If you follow along on Instagram, you probably saw me post a few stories about this easy pesto recipe. It’s a family favorite that I found in the New York Times while living in NYC. It’s originally a Silver Palate recipe, and it’s been one of my go-to meals ever since. It’s crazy to think that I’ve been cooking it for years.

Pesto is a pantry staple in my house, and I almost always make my own because it’s so easy. If you do want to buy a prepared version, I like the Cibo brand from While Foods.
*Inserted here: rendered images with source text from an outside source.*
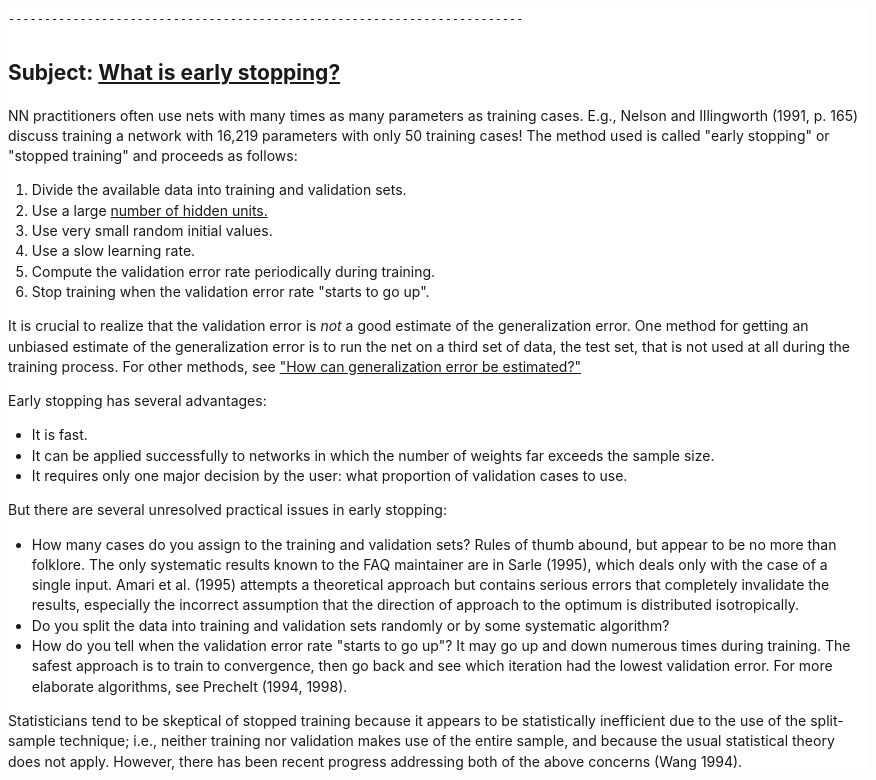 

    ------------------------------------------------------------------------

Subject: [What is early stopping?]()
------------------------------------

NN practitioners often use nets with many times as many parameters as
training cases. E.g., Nelson and Illingworth (1991, p. 165) discuss
training a network with 16,219 parameters with only 50 training cases!
The method used is called "early stopping" or "stopped training" and
proceeds as follows:

1.  Divide the available data into training and validation sets.
2.  Use a large [number of hidden units.](FAQ3.html#A_hu)
3.  Use very small random initial values.
4.  Use a slow learning rate.
5.  Compute the validation error rate periodically during training.
6.  Stop training when the validation error rate "starts to go up".

It is crucial to realize that the validation error is *not* a good
estimate of the generalization error. One method for getting an unbiased
estimate of the generalization error is to run the net on a third set of
data, the test set, that is not used at all during the training process.
For other methods, see ["How can generalization error be
estimated?"](FAQ3.html#A_generr)

Early stopping has several advantages:

-   It is fast.
-   It can be applied successfully to networks in which the number of
    weights far exceeds the sample size.
-   It requires only one major decision by the user: what proportion of
    validation cases to use.

But there are several unresolved practical issues in early stopping:

-   How many cases do you assign to the training and validation sets?
    Rules of thumb abound, but appear to be no more than folklore. The
    only systematic results known to the FAQ maintainer are in Sarle
    (1995), which deals only with the case of a single input. Amari
    et al. (1995) attempts a theoretical approach but contains serious
    errors that completely invalidate the results, especially the
    incorrect assumption that the direction of approach to the optimum
    is distributed isotropically.
-   Do you split the data into training and validation sets randomly or
    by some systematic algorithm?
-   How do you tell when the validation error rate "starts to go up"? It
    may go up and down numerous times during training. The safest
    approach is to train to convergence, then go back and see which
    iteration had the lowest validation error. For more elaborate
    algorithms, see Prechelt (1994, 1998).

Statisticians tend to be skeptical of stopped training because it
appears to be statistically inefficient due to the use of the
split-sample technique; i.e., neither training nor validation makes use
of the entire sample, and because the usual statistical theory does not
apply. However, there has been recent progress addressing both of the
above concerns (Wang 1994).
When I made dinner last week, I was reminded of this awesome recipe and knew I had to share it with all of you again, along with this video of my pesto recipe process. Give it a try and let me know what you think!

Pesto Recipe
serves 6-8

You will need:
– 4 cups fresh basil leaves (from about 3 large bunches)
– ¾ cup olive oil
– ½ cup pine nuts
– 4 garlic cloves
– ½ cup freshly grated Parmesan cheese + 4 tablespoons for the garnish
– 1-teaspoon coarse kosher salt

To prepare:
Combine basil, pine nuts, parmesan cheese and garlic in the bowl of a food processor. Pulse until paste forms, stopping often to push down basil leaves.

After blending, pour oil into the mixture and blend until smooth.

This can be made 1 day ahead. Stored in a sealed jar, it can last 2 weeks in the refrigerator.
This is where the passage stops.